··· MATERIAL FOR THIS TASK ···

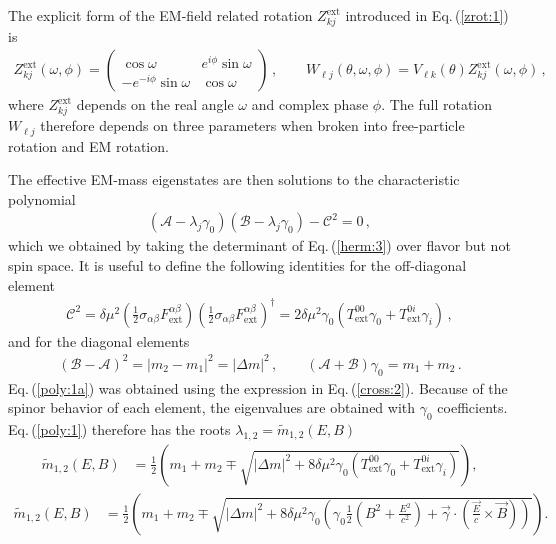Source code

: \documentclass{ws-ijmpa}
\newcommand{\req}[1]{Eq.\,(\ref{#1})}
\begin{document}
The explicit form of the EM-field related rotation $Z_{kj}^\mathrm{ext}$ introduced in \req{zrot:1} is
\begin{align}
\label{zrot:2}
Z_{kj}^\mathrm{ext}(\omega,\phi)=
\begin{pmatrix}
\cos\omega & e^{i\phi}\sin\omega\\
-e^{-i\phi}\sin\omega & \cos\omega
\end{pmatrix}\,,\qquad
W_{\ell j}(\theta,\omega,\phi)=V_{\ell k}(\theta)Z_{kj}^\mathrm{ext}(\omega,\phi)\,,
\end{align}
where $Z_{kj}^\mathrm{ext}$ depends on the real angle $\omega$ and complex phase $\phi$. The full rotation $W_{\ell j}$ therefore depends on three parameters when broken into free-particle rotation and EM rotation.

The effective EM-mass eigenstates are then solutions to the characteristic polynomial
\begin{align}
\label{poly:1}
(\mathcal{A}-\lambda_{j}\gamma_{0})(\mathcal{B}-\lambda_{j}\gamma_{0})-\mathcal{C}^{2}=0\,,
\end{align}
which we obtained by taking the determinant of \req{herm:3} over flavor but not spin space. It is useful to define the following identities for the off-diagonal element
\begin{align}
\label{poly:1a}
\mathcal{C}^{2} = 
\delta\mu^{2}\left(\frac{1}{2}\sigma_{\alpha\beta}F^{\alpha\beta}_\mathrm{ext}\right)\left(\frac{1}{2}\sigma_{\alpha\beta}F^{\alpha\beta}_\mathrm{ext}\right)^{\dag}=
2\delta\mu^{2}\gamma_{0}\left(T_\mathrm{ext}^{00}\gamma_{0}+T_\mathrm{ext}^{0i}\gamma_{i}\right)\,,
\end{align}
and for the diagonal elements
\begin{align}
(\mathcal{B}-\mathcal{A})^{2} = |m_{2}-m_{1}|^{2} = |\Delta m|^{2}\,,\qquad (\mathcal{A}+\mathcal{B})\gamma_{0} = m_{1} + m_{2}\,.
\end{align}
\req{poly:1a} was obtained using the expression in \req{cross:2}. Because of the spinor behavior of each element, the eigenvalues are obtained with $\gamma_{0}$ coefficients. \req{poly:1} therefore has the roots $\lambda_{1,2} = \widetilde m_{1,2}(E,B)$
\begin{align}
\label{poly:2}
\widetilde m_{1,2}(E,B)\! &=\! \frac{1}{2}\left(m_{1}\!+\!m_{2}\!\mp\!\sqrt{|\Delta m|^{2}\!+\!8\delta\mu^{2}\gamma_{0}\left(T_\mathrm{ext}^{00}\gamma_{0}+T_\mathrm{ext}^{0i}\gamma_{i}\right)}\right)\!,
\end{align}
%
\begin{align}
\label{poly:3}
\widetilde m_{1,2}(E,B)\! &=\! \frac{1}{2}\left(m_{1}\!+\!m_{2}\!\mp\!\sqrt{|\Delta m|^{2}\!+\!8\delta\mu^{2}\gamma_{0}\left(\gamma_{0}\frac{1}{2}\left(B^{2}\!+\!\frac{E^{2}}{c^{2}}\right)\!+\!\vec{\gamma}\!\cdot\!(\frac{\vec{E}}{c}\times\vec{B})\right)}\right)\!.
\end{align}
\end{document}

···

Reproduce these records exactly, but not the pictures.

COMPLETED TASK:
Source code

: \documentclass{ws-ijmpa}
\newcommand{\req}[1]{Eq.\,(\ref{#1})}
\begin{document}
The explicit form of the EM-field related rotation $Z_{kj}^\mathrm{ext}$ introduced in \req{zrot:1} is
\begin{align}
\label{zrot:2}
Z_{kj}^\mathrm{ext}(\omega,\phi)=
\begin{pmatrix}
\cos\omega & e^{i\phi}\sin\omega\\
-e^{-i\phi}\sin\omega & \cos\omega
\end{pmatrix}\,,\qquad
W_{\ell j}(\theta,\omega,\phi)=V_{\ell k}(\theta)Z_{kj}^\mathrm{ext}(\omega,\phi)\,,
\end{align}
where $Z_{kj}^\mathrm{ext}$ depends on the real angle $\omega$ and complex phase $\phi$. The full rotation $W_{\ell j}$ therefore depends on three parameters when broken into free-particle rotation and EM rotation.

The effective EM-mass eigenstates are then solutions to the characteristic polynomial
\begin{align}
\label{poly:1}
(\mathcal{A}-\lambda_{j}\gamma_{0})(\mathcal{B}-\lambda_{j}\gamma_{0})-\mathcal{C}^{2}=0\,,
\end{align}
which we obtained by taking the determinant of \req{herm:3} over flavor but not spin space. It is useful to define the following identities for the off-diagonal element
\begin{align}
\label{poly:1a}
\mathcal{C}^{2} = 
\delta\mu^{2}\left(\frac{1}{2}\sigma_{\alpha\beta}F^{\alpha\beta}_\mathrm{ext}\right)\left(\frac{1}{2}\sigma_{\alpha\beta}F^{\alpha\beta}_\mathrm{ext}\right)^{\dag}=
2\delta\mu^{2}\gamma_{0}\left(T_\mathrm{ext}^{00}\gamma_{0}+T_\mathrm{ext}^{0i}\gamma_{i}\right)\,,
\end{align}
and for the diagonal elements
\begin{align}
(\mathcal{B}-\mathcal{A})^{2} = |m_{2}-m_{1}|^{2} = |\Delta m|^{2}\,,\qquad (\mathcal{A}+\mathcal{B})\gamma_{0} = m_{1} + m_{2}\,.
\end{align}
\req{poly:1a} was obtained using the expression in \req{cross:2}. Because of the spinor behavior of each element, the eigenvalues are obtained with $\gamma_{0}$ coefficients. \req{poly:1} therefore has the roots $\lambda_{1,2} = \widetilde m_{1,2}(E,B)$
\begin{align}
\label{poly:2}
\widetilde m_{1,2}(E,B)\! &=\! \frac{1}{2}\left(m_{1}\!+\!m_{2}\!\mp\!\sqrt{|\Delta m|^{2}\!+\!8\delta\mu^{2}\gamma_{0}\left(T_\mathrm{ext}^{00}\gamma_{0}+T_\mathrm{ext}^{0i}\gamma_{i}\right)}\right)\!,
\end{align}
%
\begin{align}
\label{poly:3}
\widetilde m_{1,2}(E,B)\! &=\! \frac{1}{2}\left(m_{1}\!+\!m_{2}\!\mp\!\sqrt{|\Delta m|^{2}\!+\!8\delta\mu^{2}\gamma_{0}\left(\gamma_{0}\frac{1}{2}\left(B^{2}\!+\!\frac{E^{2}}{c^{2}}\right)\!+\!\vec{\gamma}\!\cdot\!(\frac{\vec{E}}{c}\times\vec{B})\right)}\right)\!.
\end{align}
\end{document}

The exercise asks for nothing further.